## [TASK DIRECTIONS]
From the entries below, gather each line containing the word "should".

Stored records
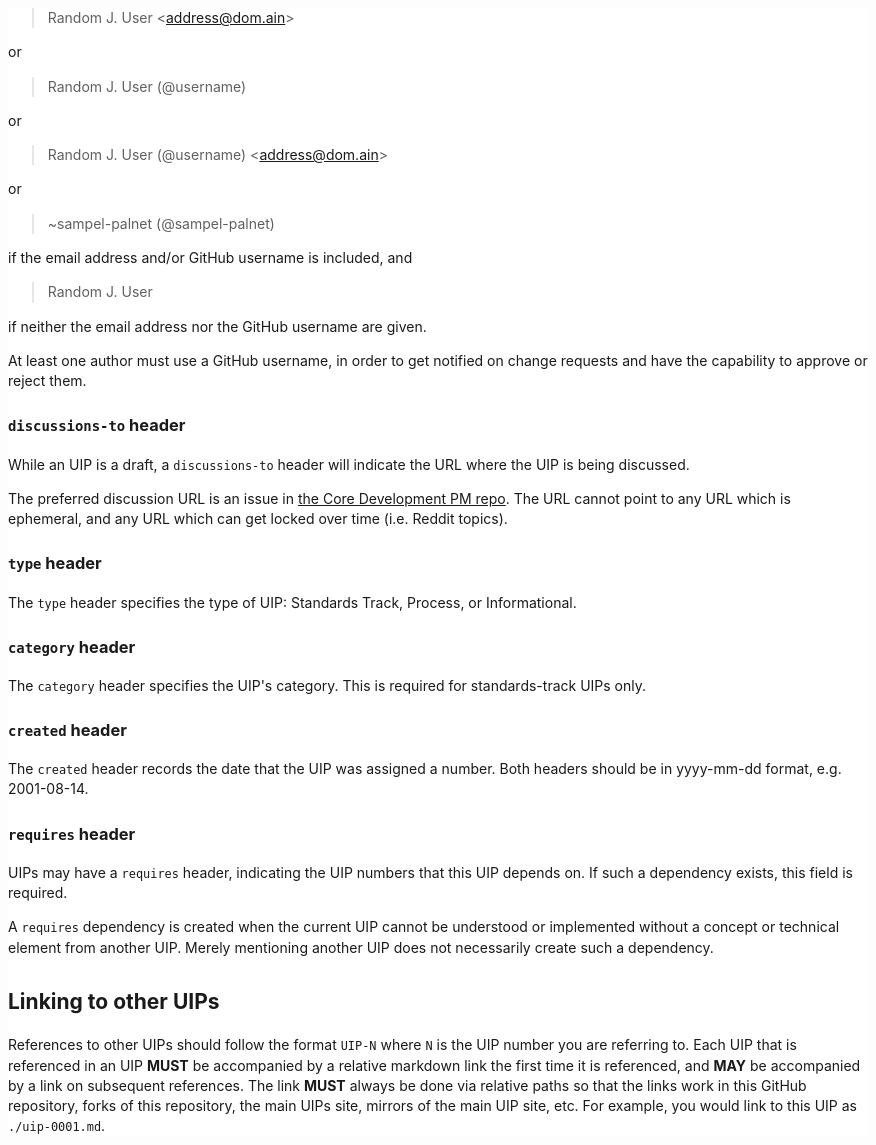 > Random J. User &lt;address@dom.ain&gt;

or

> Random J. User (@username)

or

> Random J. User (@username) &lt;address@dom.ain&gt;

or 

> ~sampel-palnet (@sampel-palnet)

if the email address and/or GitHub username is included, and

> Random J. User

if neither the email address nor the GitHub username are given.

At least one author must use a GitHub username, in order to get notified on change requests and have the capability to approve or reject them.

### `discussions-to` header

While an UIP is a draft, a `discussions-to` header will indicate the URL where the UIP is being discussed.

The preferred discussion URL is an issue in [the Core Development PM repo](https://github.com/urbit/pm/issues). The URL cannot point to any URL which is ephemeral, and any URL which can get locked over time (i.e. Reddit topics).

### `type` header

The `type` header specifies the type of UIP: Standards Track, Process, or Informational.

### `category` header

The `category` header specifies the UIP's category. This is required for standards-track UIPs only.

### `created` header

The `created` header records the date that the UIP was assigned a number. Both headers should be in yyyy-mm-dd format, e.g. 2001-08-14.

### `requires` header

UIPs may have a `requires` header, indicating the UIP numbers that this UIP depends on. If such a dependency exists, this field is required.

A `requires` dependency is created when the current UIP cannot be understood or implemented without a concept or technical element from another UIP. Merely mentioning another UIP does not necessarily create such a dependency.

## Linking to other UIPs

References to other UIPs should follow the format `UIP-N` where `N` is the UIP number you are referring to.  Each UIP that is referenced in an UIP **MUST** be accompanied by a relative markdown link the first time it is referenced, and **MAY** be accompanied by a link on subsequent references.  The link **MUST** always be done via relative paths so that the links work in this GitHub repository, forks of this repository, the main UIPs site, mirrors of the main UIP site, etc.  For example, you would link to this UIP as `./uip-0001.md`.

## [ANSWER]
The `created` header records the date that the UIP was assigned a number. Both headers should be in yyyy-mm-dd format, e.g. 2001-08-14.
References to other UIPs should follow the format `UIP-N` where `N` is the UIP number you are referring to.  Each UIP that is referenced in an UIP **MUST** be accompanied by a relative markdown link the first time it is referenced, and **MAY** be accompanied by a link on subsequent references.  The link **MUST** always be done via relative paths so that the links work in this GitHub repository, forks of this repository, the main UIPs site, mirrors of the main UIP site, etc.  For example, you would link to this UIP as `./uip-0001.md`.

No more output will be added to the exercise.